If the trigger warning confuses you, please first read the two items above and all my comments and answers [to the same questions you will have] in the above two essays, it will save us both a lot of time.
I’ll begin this post commenting on an ancient comment to a follow-up Dot Earth column by Andrew C. Revkin, “Warming Trend and Variations on a Greenhouse-Heated Planet” (Dec. 8, 2014). [Alas, while the link is still good, Dot Earth is no longer, it has gone way of my old blog, The Bad Science Times, which faded away in the early 1990s.) Revkin’s piece repeated the Doggie Walking Animation, and contained a link to my response. This comment, from Dr. Eric Steig, Professor, Earth & Space Sci. at the University of Washington, where he is Director of the IsoLab and is listed on his faculty page as a founding member and contributor to the influential [their word] climate science web site, “RealClimate.org“, says:
“Kip Hansen’s “critique” of the dog-walking cartoon, is clever, and completely missing the point. Yes, the commentators of the original cartoon should not have said “the trend determines the future”; that was poorly worded. But climate forcing (CO2, mostly) does determine the trend, and the trend (where the man is walking) does determine where the dog will go, on average.” (my emphasis)
Dr. Steig, I believe, has simply “poorly worded” this response. He surely means that the climate forcings, which themselves are trending upwards, do/will determine (cause) future temperatures to be higher (“where the dog will go, on average”). He is entitled to that opinion but he errs when he insists “the trend (where the man is walking) does determine where the dog will go”. It is this repeated, almost universally used, imprecise choice of language that causes a great deal of misunderstanding and trouble for the rest of the English speaking world (and I suppose for others after literal translations) when dealing with numbers, statistics, graphs and trend lines. People, students, journalists, readers, audiences…begin to actually believe that it is the trend itself that is causing (determining) future values.
Many of you will say to your selves, “Stuff and nonsense! Nobody believes such a thing.” I didn’t think so either…but read the comments to either of my two essays… you will be astonished.
Data points, lines and graphs:
[Warning: These are all very simple points. If you are in a hurry, just scroll down and look at the images.]
Let’s look at the definition of a trend line: “A line on a graph showing the general direction that a group of points seem to be heading.” Or another version “A trend line (also called the line of best fit) is a line we add to a graph to show the general direction in which points seem to be going.”

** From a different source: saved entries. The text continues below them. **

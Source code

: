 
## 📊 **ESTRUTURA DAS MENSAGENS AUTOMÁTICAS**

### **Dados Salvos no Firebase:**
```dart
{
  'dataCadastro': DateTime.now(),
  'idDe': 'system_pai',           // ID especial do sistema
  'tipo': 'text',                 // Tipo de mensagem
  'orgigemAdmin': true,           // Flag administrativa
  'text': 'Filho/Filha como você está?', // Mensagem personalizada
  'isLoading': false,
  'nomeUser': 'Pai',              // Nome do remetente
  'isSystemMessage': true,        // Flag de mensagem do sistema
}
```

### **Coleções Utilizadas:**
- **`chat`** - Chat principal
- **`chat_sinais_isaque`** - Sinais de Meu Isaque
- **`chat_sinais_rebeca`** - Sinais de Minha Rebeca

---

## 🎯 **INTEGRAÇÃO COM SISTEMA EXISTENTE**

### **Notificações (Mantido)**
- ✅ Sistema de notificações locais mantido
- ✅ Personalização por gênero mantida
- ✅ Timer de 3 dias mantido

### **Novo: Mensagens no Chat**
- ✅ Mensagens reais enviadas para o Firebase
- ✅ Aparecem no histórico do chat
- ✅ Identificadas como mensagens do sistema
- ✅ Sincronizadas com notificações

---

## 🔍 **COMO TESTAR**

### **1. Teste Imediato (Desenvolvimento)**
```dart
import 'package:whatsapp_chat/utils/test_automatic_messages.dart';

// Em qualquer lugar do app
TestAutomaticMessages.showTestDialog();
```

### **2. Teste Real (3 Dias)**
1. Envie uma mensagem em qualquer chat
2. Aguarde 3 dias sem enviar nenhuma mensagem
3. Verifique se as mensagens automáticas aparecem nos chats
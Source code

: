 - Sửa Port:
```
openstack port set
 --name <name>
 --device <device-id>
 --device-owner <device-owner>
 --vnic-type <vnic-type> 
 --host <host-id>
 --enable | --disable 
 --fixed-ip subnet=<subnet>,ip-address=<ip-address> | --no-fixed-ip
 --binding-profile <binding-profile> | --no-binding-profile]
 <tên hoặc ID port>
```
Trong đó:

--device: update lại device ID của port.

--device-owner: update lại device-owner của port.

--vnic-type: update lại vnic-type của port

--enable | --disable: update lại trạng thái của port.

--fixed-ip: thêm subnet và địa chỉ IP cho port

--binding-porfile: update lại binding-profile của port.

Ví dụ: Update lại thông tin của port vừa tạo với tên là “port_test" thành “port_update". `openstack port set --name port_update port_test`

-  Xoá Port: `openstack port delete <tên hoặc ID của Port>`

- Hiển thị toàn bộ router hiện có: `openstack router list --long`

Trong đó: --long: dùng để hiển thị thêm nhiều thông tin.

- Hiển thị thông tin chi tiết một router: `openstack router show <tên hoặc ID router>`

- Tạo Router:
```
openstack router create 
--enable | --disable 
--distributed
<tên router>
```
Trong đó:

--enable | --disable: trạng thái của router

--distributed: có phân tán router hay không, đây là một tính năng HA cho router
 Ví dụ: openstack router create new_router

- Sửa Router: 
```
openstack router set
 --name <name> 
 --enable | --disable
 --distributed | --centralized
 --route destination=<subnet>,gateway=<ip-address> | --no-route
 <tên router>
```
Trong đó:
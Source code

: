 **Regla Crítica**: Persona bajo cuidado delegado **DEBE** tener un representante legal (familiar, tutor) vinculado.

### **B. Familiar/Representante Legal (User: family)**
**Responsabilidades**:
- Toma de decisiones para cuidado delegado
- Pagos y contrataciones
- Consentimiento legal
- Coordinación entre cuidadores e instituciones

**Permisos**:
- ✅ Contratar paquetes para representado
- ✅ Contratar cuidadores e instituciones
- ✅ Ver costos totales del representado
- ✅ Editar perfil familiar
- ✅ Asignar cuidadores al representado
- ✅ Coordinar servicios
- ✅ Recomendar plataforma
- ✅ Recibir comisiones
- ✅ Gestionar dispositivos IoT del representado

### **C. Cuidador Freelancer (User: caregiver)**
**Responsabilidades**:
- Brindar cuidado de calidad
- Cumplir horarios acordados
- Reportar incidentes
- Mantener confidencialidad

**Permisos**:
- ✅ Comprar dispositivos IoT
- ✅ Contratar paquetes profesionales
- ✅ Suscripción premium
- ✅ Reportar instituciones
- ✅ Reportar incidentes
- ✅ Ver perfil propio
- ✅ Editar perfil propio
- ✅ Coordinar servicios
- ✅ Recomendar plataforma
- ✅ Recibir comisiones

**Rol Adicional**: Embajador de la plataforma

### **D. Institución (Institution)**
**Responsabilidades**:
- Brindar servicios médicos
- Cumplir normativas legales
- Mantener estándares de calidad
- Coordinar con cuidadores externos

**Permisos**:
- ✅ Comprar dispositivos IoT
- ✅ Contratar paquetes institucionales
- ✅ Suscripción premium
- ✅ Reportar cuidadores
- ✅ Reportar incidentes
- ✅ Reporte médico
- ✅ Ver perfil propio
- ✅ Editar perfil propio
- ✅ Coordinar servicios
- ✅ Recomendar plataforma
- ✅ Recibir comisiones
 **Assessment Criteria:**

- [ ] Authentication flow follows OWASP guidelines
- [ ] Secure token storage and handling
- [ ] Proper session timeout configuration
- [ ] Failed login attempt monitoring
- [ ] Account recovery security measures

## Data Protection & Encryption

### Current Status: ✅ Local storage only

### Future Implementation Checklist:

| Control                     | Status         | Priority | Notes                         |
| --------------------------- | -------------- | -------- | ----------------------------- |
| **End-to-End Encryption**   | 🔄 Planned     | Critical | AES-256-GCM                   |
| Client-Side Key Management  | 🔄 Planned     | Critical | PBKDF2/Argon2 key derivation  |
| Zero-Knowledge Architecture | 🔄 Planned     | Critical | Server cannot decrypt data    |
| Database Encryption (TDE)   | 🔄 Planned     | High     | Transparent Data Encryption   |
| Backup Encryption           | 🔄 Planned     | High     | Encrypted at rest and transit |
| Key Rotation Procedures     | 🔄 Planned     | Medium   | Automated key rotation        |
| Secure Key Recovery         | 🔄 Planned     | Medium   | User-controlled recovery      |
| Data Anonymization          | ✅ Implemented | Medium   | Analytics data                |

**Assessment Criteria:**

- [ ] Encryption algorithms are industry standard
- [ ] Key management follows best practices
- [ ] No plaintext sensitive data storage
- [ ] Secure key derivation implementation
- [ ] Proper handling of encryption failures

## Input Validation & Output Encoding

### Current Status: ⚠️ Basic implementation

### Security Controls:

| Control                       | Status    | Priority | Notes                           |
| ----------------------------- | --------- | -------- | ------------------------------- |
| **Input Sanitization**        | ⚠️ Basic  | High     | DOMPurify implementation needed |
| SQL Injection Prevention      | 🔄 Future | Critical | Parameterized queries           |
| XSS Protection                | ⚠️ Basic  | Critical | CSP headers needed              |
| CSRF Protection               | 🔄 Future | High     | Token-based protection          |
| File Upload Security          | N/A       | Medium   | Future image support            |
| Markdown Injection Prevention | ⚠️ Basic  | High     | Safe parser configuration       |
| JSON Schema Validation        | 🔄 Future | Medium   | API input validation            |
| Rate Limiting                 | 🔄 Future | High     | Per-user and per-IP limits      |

Here’s an example (mostly in pictures):
Trend lines are added to graphs of existing data to show “the general direction in which [the data] points seem to be going.” Now, let’s clarify that a little bit — more precisely, the trend line only actual shows the general direction in which [the data] points have gone” — and one could add — “so far”.
That seems awfully picky, doesn’t it? But it is very important to our correct understanding of what a data graph is — it is a visualization of existing data — the data that we actually have — what has actually been measured. We would all agree that adding data points to either end of the graph — data that we just made up that had not actually been measured or found experimentally — would be fraudulent. Yet we hardly ever see anyone object to “trend lines” that extend far beyond the actual data shown on a graph — usually in both directions. Sometimes this is just lazy graphics work. Sometimes it is intentional to imply [unjustifiably] that past data and future data would be in line with the trend line. However, just to be clear, if there is no data for “before” and “after” then that assumption cannot and should not be made.
Now, one (or two) more little points:
I’ll answer in a graphic:
But (isn’t there always a ‘but’?):
Traces added to join data points on a graph can sometimes be misunderstood to represent the data that might exist between the data points shown. More properly, the graph would ONLY show the data points if that is all the data we have — but, as illustrated above, we are not really used to seeing time series graphs that way – we like to see the little lines march across time connecting the values. That’s fine as long as we don’t let ourselves be fooled into thinking that the lines represent any data. They do not and one should not let the little lines fool you into thinking that the intervening data lays along those little lines. It might…it might not…but there is no data, at least on the graph, to support that idea.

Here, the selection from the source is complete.